» **What you need to do**: Restate each entry word for word. Keep every detail intact.

Dataset items
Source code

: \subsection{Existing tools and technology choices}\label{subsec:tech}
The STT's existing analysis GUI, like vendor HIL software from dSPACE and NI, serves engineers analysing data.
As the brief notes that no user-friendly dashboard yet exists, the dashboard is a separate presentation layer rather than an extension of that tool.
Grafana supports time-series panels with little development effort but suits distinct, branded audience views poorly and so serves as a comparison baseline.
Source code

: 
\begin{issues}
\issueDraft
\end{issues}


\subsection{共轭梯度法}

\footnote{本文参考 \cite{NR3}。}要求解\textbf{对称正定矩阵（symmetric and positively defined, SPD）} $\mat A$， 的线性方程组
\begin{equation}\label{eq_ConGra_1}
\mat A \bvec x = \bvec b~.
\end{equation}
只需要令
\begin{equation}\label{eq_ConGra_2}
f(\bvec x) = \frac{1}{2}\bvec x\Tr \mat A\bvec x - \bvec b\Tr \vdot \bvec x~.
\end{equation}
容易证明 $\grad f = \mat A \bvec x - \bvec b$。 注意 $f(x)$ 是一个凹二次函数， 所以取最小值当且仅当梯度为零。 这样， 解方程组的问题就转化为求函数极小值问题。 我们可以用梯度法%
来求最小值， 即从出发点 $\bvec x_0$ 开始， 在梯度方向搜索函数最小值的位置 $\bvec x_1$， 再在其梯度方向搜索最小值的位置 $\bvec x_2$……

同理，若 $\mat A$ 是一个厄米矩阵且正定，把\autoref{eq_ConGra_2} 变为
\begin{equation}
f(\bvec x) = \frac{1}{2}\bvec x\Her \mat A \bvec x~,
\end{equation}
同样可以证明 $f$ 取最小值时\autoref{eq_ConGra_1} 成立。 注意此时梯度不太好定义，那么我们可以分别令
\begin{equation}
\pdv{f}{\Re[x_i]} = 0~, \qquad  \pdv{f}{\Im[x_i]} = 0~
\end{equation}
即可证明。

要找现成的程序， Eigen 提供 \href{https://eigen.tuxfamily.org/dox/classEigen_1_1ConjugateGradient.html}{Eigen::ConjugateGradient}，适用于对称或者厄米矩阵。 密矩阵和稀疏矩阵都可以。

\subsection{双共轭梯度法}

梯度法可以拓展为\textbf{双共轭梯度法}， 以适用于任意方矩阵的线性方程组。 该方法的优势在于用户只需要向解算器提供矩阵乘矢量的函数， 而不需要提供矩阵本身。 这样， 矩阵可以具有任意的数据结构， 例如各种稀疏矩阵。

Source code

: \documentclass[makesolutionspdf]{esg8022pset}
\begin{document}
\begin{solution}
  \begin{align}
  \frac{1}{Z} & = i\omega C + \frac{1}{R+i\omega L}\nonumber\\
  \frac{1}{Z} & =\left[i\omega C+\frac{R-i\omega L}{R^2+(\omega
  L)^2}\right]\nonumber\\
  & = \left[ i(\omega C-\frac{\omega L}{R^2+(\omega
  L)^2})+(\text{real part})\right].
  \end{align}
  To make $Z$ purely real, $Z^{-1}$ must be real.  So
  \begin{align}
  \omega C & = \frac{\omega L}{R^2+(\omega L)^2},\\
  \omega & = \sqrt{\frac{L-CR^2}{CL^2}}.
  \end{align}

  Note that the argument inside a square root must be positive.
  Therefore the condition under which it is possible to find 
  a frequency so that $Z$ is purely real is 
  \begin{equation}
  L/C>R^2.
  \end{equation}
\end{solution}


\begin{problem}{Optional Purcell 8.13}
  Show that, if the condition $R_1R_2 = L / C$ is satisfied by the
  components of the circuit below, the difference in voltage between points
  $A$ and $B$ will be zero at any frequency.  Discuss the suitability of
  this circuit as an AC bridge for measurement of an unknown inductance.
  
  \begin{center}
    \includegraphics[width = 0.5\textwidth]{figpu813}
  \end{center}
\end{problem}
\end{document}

» **Answer for this exercise**:
Source code

: \subsection{Existing tools and technology choices}\label{subsec:tech}
The STT's existing analysis GUI, like vendor HIL software from dSPACE and NI, serves engineers analysing data.
As the brief notes that no user-friendly dashboard yet exists, the dashboard is a separate presentation layer rather than an extension of that tool.
Grafana supports time-series panels with little development effort but suits distinct, branded audience views poorly and so serves as a comparison baseline.
Source code

: 
\begin{issues}
\issueDraft
\end{issues}


\subsection{共轭梯度法}

\footnote{本文参考 \cite{NR3}。}要求解\textbf{对称正定矩阵（symmetric and positively defined, SPD）} $\mat A$， 的线性方程组
\begin{equation}\label{eq_ConGra_1}
\mat A \bvec x = \bvec b~.
\end{equation}
只需要令
\begin{equation}\label{eq_ConGra_2}
f(\bvec x) = \frac{1}{2}\bvec x\Tr \mat A\bvec x - \bvec b\Tr \vdot \bvec x~.
\end{equation}
容易证明 $\grad f = \mat A \bvec x - \bvec b$。 注意 $f(x)$ 是一个凹二次函数， 所以取最小值当且仅当梯度为零。 这样， 解方程组的问题就转化为求函数极小值问题。 我们可以用梯度法%
来求最小值， 即从出发点 $\bvec x_0$ 开始， 在梯度方向搜索函数最小值的位置 $\bvec x_1$， 再在其梯度方向搜索最小值的位置 $\bvec x_2$……

同理，若 $\mat A$ 是一个厄米矩阵且正定，把\autoref{eq_ConGra_2} 变为
\begin{equation}
f(\bvec x) = \frac{1}{2}\bvec x\Her \mat A \bvec x~,
\end{equation}
同样可以证明 $f$ 取最小值时\autoref{eq_ConGra_1} 成立。 注意此时梯度不太好定义，那么我们可以分别令
\begin{equation}
\pdv{f}{\Re[x_i]} = 0~, \qquad  \pdv{f}{\Im[x_i]} = 0~
\end{equation}
即可证明。

要找现成的程序， Eigen 提供 \href{https://eigen.tuxfamily.org/dox/classEigen_1_1ConjugateGradient.html}{Eigen::ConjugateGradient}，适用于对称或者厄米矩阵。 密矩阵和稀疏矩阵都可以。

\subsection{双共轭梯度法}

梯度法可以拓展为\textbf{双共轭梯度法}， 以适用于任意方矩阵的线性方程组。 该方法的优势在于用户只需要向解算器提供矩阵乘矢量的函数， 而不需要提供矩阵本身。 这样， 矩阵可以具有任意的数据结构， 例如各种稀疏矩阵。

Source code

: \documentclass[makesolutionspdf]{esg8022pset}
\begin{document}
\begin{solution}
  \begin{align}
  \frac{1}{Z} & = i\omega C + \frac{1}{R+i\omega L}\nonumber\\
  \frac{1}{Z} & =\left[i\omega C+\frac{R-i\omega L}{R^2+(\omega
  L)^2}\right]\nonumber\\
  & = \left[ i(\omega C-\frac{\omega L}{R^2+(\omega
  L)^2})+(\text{real part})\right].
  \end{align}
  To make $Z$ purely real, $Z^{-1}$ must be real.  So
  \begin{align}
  \omega C & = \frac{\omega L}{R^2+(\omega L)^2},\\
  \omega & = \sqrt{\frac{L-CR^2}{CL^2}}.
  \end{align}

  Note that the argument inside a square root must be positive.
  Therefore the condition under which it is possible to find 
  a frequency so that $Z$ is purely real is 
  \begin{equation}
  L/C>R^2.
  \end{equation}
\end{solution}


\begin{problem}{Optional Purcell 8.13}
  Show that, if the condition $R_1R_2 = L / C$ is satisfied by the
  components of the circuit below, the difference in voltage between points
  $A$ and $B$ will be zero at any frequency.  Discuss the suitability of
  this circuit as an AC bridge for measurement of an unknown inductance.
  
  \begin{center}
    \includegraphics[width = 0.5\textwidth]{figpu813}
  \end{center}
\end{problem}
\end{document}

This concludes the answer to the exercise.